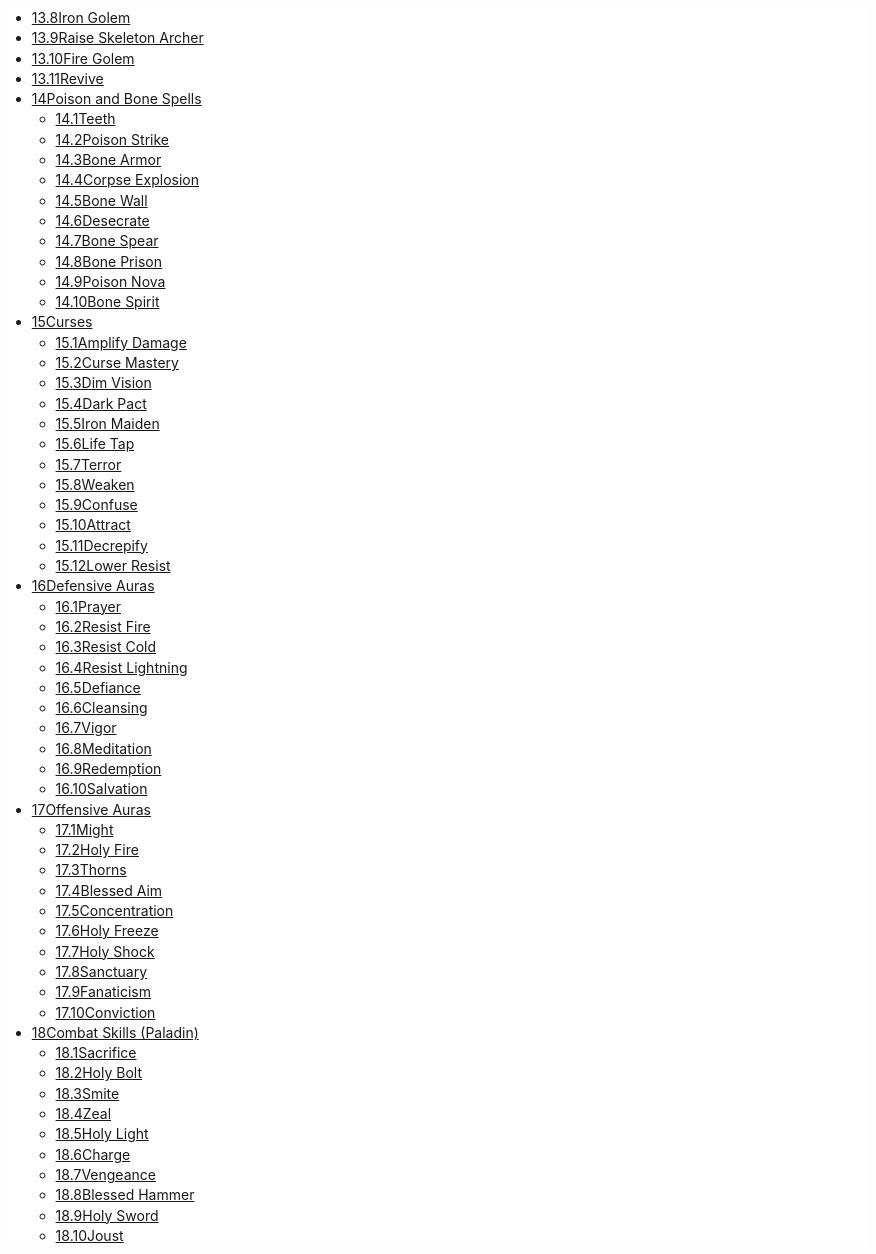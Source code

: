   - [13.8Iron Golem](https://wiki.projectdiablo2.com/wiki/All_Skills#Iron_Golem)
  - [13.9Raise Skeleton Archer](https://wiki.projectdiablo2.com/wiki/All_Skills#Raise_Skeleton_Archer)
  - [13.10Fire Golem](https://wiki.projectdiablo2.com/wiki/All_Skills#Fire_Golem)
  - [13.11Revive](https://wiki.projectdiablo2.com/wiki/All_Skills#Revive)
- [14Poison and Bone Spells](https://wiki.projectdiablo2.com/wiki/All_Skills#Poison_and_Bone_Spells)
  - [14.1Teeth](https://wiki.projectdiablo2.com/wiki/All_Skills#Teeth)
  - [14.2Poison Strike](https://wiki.projectdiablo2.com/wiki/All_Skills#Poison_Strike)
  - [14.3Bone Armor](https://wiki.projectdiablo2.com/wiki/All_Skills#Bone_Armor)
  - [14.4Corpse Explosion](https://wiki.projectdiablo2.com/wiki/All_Skills#Corpse_Explosion)
  - [14.5Bone Wall](https://wiki.projectdiablo2.com/wiki/All_Skills#Bone_Wall)
  - [14.6Desecrate](https://wiki.projectdiablo2.com/wiki/All_Skills#Desecrate)
  - [14.7Bone Spear](https://wiki.projectdiablo2.com/wiki/All_Skills#Bone_Spear)
  - [14.8Bone Prison](https://wiki.projectdiablo2.com/wiki/All_Skills#Bone_Prison)
  - [14.9Poison Nova](https://wiki.projectdiablo2.com/wiki/All_Skills#Poison_Nova)
  - [14.10Bone Spirit](https://wiki.projectdiablo2.com/wiki/All_Skills#Bone_Spirit)
- [15Curses](https://wiki.projectdiablo2.com/wiki/All_Skills#Curses)
  - [15.1Amplify Damage](https://wiki.projectdiablo2.com/wiki/All_Skills#Amplify_Damage)
  - [15.2Curse Mastery](https://wiki.projectdiablo2.com/wiki/All_Skills#Curse_Mastery)
  - [15.3Dim Vision](https://wiki.projectdiablo2.com/wiki/All_Skills#Dim_Vision)
  - [15.4Dark Pact](https://wiki.projectdiablo2.com/wiki/All_Skills#Dark_Pact)
  - [15.5Iron Maiden](https://wiki.projectdiablo2.com/wiki/All_Skills#Iron_Maiden)
  - [15.6Life Tap](https://wiki.projectdiablo2.com/wiki/All_Skills#Life_Tap)
  - [15.7Terror](https://wiki.projectdiablo2.com/wiki/All_Skills#Terror)
  - [15.8Weaken](https://wiki.projectdiablo2.com/wiki/All_Skills#Weaken)
  - [15.9Confuse](https://wiki.projectdiablo2.com/wiki/All_Skills#Confuse)
  - [15.10Attract](https://wiki.projectdiablo2.com/wiki/All_Skills#Attract)
  - [15.11Decrepify](https://wiki.projectdiablo2.com/wiki/All_Skills#Decrepify)
  - [15.12Lower Resist](https://wiki.projectdiablo2.com/wiki/All_Skills#Lower_Resist)
- [16Defensive Auras](https://wiki.projectdiablo2.com/wiki/All_Skills#Defensive_Auras)
  - [16.1Prayer](https://wiki.projectdiablo2.com/wiki/All_Skills#Prayer)
  - [16.2Resist Fire](https://wiki.projectdiablo2.com/wiki/All_Skills#Resist_Fire)
  - [16.3Resist Cold](https://wiki.projectdiablo2.com/wiki/All_Skills#Resist_Cold)
  - [16.4Resist Lightning](https://wiki.projectdiablo2.com/wiki/All_Skills#Resist_Lightning)
  - [16.5Defiance](https://wiki.projectdiablo2.com/wiki/All_Skills#Defiance)
  - [16.6Cleansing](https://wiki.projectdiablo2.com/wiki/All_Skills#Cleansing)
  - [16.7Vigor](https://wiki.projectdiablo2.com/wiki/All_Skills#Vigor)
  - [16.8Meditation](https://wiki.projectdiablo2.com/wiki/All_Skills#Meditation)
  - [16.9Redemption](https://wiki.projectdiablo2.com/wiki/All_Skills#Redemption)
  - [16.10Salvation](https://wiki.projectdiablo2.com/wiki/All_Skills#Salvation)
- [17Offensive Auras](https://wiki.projectdiablo2.com/wiki/All_Skills#Offensive_Auras)
  - [17.1Might](https://wiki.projectdiablo2.com/wiki/All_Skills#Might)
  - [17.2Holy Fire](https://wiki.projectdiablo2.com/wiki/All_Skills#Holy_Fire)
  - [17.3Thorns](https://wiki.projectdiablo2.com/wiki/All_Skills#Thorns)
  - [17.4Blessed Aim](https://wiki.projectdiablo2.com/wiki/All_Skills#Blessed_Aim)
  - [17.5Concentration](https://wiki.projectdiablo2.com/wiki/All_Skills#Concentration)
  - [17.6Holy Freeze](https://wiki.projectdiablo2.com/wiki/All_Skills#Holy_Freeze)
  - [17.7Holy Shock](https://wiki.projectdiablo2.com/wiki/All_Skills#Holy_Shock)
  - [17.8Sanctuary](https://wiki.projectdiablo2.com/wiki/All_Skills#Sanctuary)
  - [17.9Fanaticism](https://wiki.projectdiablo2.com/wiki/All_Skills#Fanaticism)
  - [17.10Conviction](https://wiki.projectdiablo2.com/wiki/All_Skills#Conviction)
- [18Combat Skills (Paladin)](https://wiki.projectdiablo2.com/wiki/All_Skills#Combat_Skills_(Paladin))
  - [18.1Sacrifice](https://wiki.projectdiablo2.com/wiki/All_Skills#Sacrifice)
  - [18.2Holy Bolt](https://wiki.projectdiablo2.com/wiki/All_Skills#Holy_Bolt)
  - [18.3Smite](https://wiki.projectdiablo2.com/wiki/All_Skills#Smite)
  - [18.4Zeal](https://wiki.projectdiablo2.com/wiki/All_Skills#Zeal)
  - [18.5Holy Light](https://wiki.projectdiablo2.com/wiki/All_Skills#Holy_Light)
  - [18.6Charge](https://wiki.projectdiablo2.com/wiki/All_Skills#Charge)
  - [18.7Vengeance](https://wiki.projectdiablo2.com/wiki/All_Skills#Vengeance)
  - [18.8Blessed Hammer](https://wiki.projectdiablo2.com/wiki/All_Skills#Blessed_Hammer)
  - [18.9Holy Sword](https://wiki.projectdiablo2.com/wiki/All_Skills#Holy_Sword)
  - [18.10Joust](https://wiki.projectdiablo2.com/wiki/All_Skills#Joust)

* * * * * * * * *

• [Your task]:
Retype all entries exactly; omit pictures.

• [Answer for this exercise]:
Source code

:   - [13.8Iron Golem](https://wiki.projectdiablo2.com/wiki/All_Skills#Iron_Golem)
  - [13.9Raise Skeleton Archer](https://wiki.projectdiablo2.com/wiki/All_Skills#Raise_Skeleton_Archer)
  - [13.10Fire Golem](https://wiki.projectdiablo2.com/wiki/All_Skills#Fire_Golem)
  - [13.11Revive](https://wiki.projectdiablo2.com/wiki/All_Skills#Revive)
- [14Poison and Bone Spells](https://wiki.projectdiablo2.com/wiki/All_Skills#Poison_and_Bone_Spells)
  - [14.1Teeth](https://wiki.projectdiablo2.com/wiki/All_Skills#Teeth)
  - [14.2Poison Strike](https://wiki.projectdiablo2.com/wiki/All_Skills#Poison_Strike)
  - [14.3Bone Armor](https://wiki.projectdiablo2.com/wiki/All_Skills#Bone_Armor)
  - [14.4Corpse Explosion](https://wiki.projectdiablo2.com/wiki/All_Skills#Corpse_Explosion)
  - [14.5Bone Wall](https://wiki.projectdiablo2.com/wiki/All_Skills#Bone_Wall)
  - [14.6Desecrate](https://wiki.projectdiablo2.com/wiki/All_Skills#Desecrate)
  - [14.7Bone Spear](https://wiki.projectdiablo2.com/wiki/All_Skills#Bone_Spear)
  - [14.8Bone Prison](https://wiki.projectdiablo2.com/wiki/All_Skills#Bone_Prison)
  - [14.9Poison Nova](https://wiki.projectdiablo2.com/wiki/All_Skills#Poison_Nova)
  - [14.10Bone Spirit](https://wiki.projectdiablo2.com/wiki/All_Skills#Bone_Spirit)
- [15Curses](https://wiki.projectdiablo2.com/wiki/All_Skills#Curses)
  - [15.1Amplify Damage](https://wiki.projectdiablo2.com/wiki/All_Skills#Amplify_Damage)
  - [15.2Curse Mastery](https://wiki.projectdiablo2.com/wiki/All_Skills#Curse_Mastery)
  - [15.3Dim Vision](https://wiki.projectdiablo2.com/wiki/All_Skills#Dim_Vision)
  - [15.4Dark Pact](https://wiki.projectdiablo2.com/wiki/All_Skills#Dark_Pact)
  - [15.5Iron Maiden](https://wiki.projectdiablo2.com/wiki/All_Skills#Iron_Maiden)
  - [15.6Life Tap](https://wiki.projectdiablo2.com/wiki/All_Skills#Life_Tap)
  - [15.7Terror](https://wiki.projectdiablo2.com/wiki/All_Skills#Terror)
  - [15.8Weaken](https://wiki.projectdiablo2.com/wiki/All_Skills#Weaken)
  - [15.9Confuse](https://wiki.projectdiablo2.com/wiki/All_Skills#Confuse)
  - [15.10Attract](https://wiki.projectdiablo2.com/wiki/All_Skills#Attract)
  - [15.11Decrepify](https://wiki.projectdiablo2.com/wiki/All_Skills#Decrepify)
  - [15.12Lower Resist](https://wiki.projectdiablo2.com/wiki/All_Skills#Lower_Resist)
- [16Defensive Auras](https://wiki.projectdiablo2.com/wiki/All_Skills#Defensive_Auras)
  - [16.1Prayer](https://wiki.projectdiablo2.com/wiki/All_Skills#Prayer)
  - [16.2Resist Fire](https://wiki.projectdiablo2.com/wiki/All_Skills#Resist_Fire)
  - [16.3Resist Cold](https://wiki.projectdiablo2.com/wiki/All_Skills#Resist_Cold)
  - [16.4Resist Lightning](https://wiki.projectdiablo2.com/wiki/All_Skills#Resist_Lightning)
  - [16.5Defiance](https://wiki.projectdiablo2.com/wiki/All_Skills#Defiance)
  - [16.6Cleansing](https://wiki.projectdiablo2.com/wiki/All_Skills#Cleansing)
  - [16.7Vigor](https://wiki.projectdiablo2.com/wiki/All_Skills#Vigor)
  - [16.8Meditation](https://wiki.projectdiablo2.com/wiki/All_Skills#Meditation)
  - [16.9Redemption](https://wiki.projectdiablo2.com/wiki/All_Skills#Redemption)
  - [16.10Salvation](https://wiki.projectdiablo2.com/wiki/All_Skills#Salvation)
- [17Offensive Auras](https://wiki.projectdiablo2.com/wiki/All_Skills#Offensive_Auras)
  - [17.1Might](https://wiki.projectdiablo2.com/wiki/All_Skills#Might)
  - [17.2Holy Fire](https://wiki.projectdiablo2.com/wiki/All_Skills#Holy_Fire)
  - [17.3Thorns](https://wiki.projectdiablo2.com/wiki/All_Skills#Thorns)
  - [17.4Blessed Aim](https://wiki.projectdiablo2.com/wiki/All_Skills#Blessed_Aim)
  - [17.5Concentration](https://wiki.projectdiablo2.com/wiki/All_Skills#Concentration)
  - [17.6Holy Freeze](https://wiki.projectdiablo2.com/wiki/All_Skills#Holy_Freeze)
  - [17.7Holy Shock](https://wiki.projectdiablo2.com/wiki/All_Skills#Holy_Shock)
  - [17.8Sanctuary](https://wiki.projectdiablo2.com/wiki/All_Skills#Sanctuary)
  - [17.9Fanaticism](https://wiki.projectdiablo2.com/wiki/All_Skills#Fanaticism)
  - [17.10Conviction](https://wiki.projectdiablo2.com/wiki/All_Skills#Conviction)
- [18Combat Skills (Paladin)](https://wiki.projectdiablo2.com/wiki/All_Skills#Combat_Skills_(Paladin))
  - [18.1Sacrifice](https://wiki.projectdiablo2.com/wiki/All_Skills#Sacrifice)
  - [18.2Holy Bolt](https://wiki.projectdiablo2.com/wiki/All_Skills#Holy_Bolt)
  - [18.3Smite](https://wiki.projectdiablo2.com/wiki/All_Skills#Smite)
  - [18.4Zeal](https://wiki.projectdiablo2.com/wiki/All_Skills#Zeal)
  - [18.5Holy Light](https://wiki.projectdiablo2.com/wiki/All_Skills#Holy_Light)
  - [18.6Charge](https://wiki.projectdiablo2.com/wiki/All_Skills#Charge)
  - [18.7Vengeance](https://wiki.projectdiablo2.com/wiki/All_Skills#Vengeance)
  - [18.8Blessed Hammer](https://wiki.projectdiablo2.com/wiki/All_Skills#Blessed_Hammer)
  - [18.9Holy Sword](https://wiki.projectdiablo2.com/wiki/All_Skills#Holy_Sword)
  - [18.10Joust](https://wiki.projectdiablo2.com/wiki/All_Skills#Joust)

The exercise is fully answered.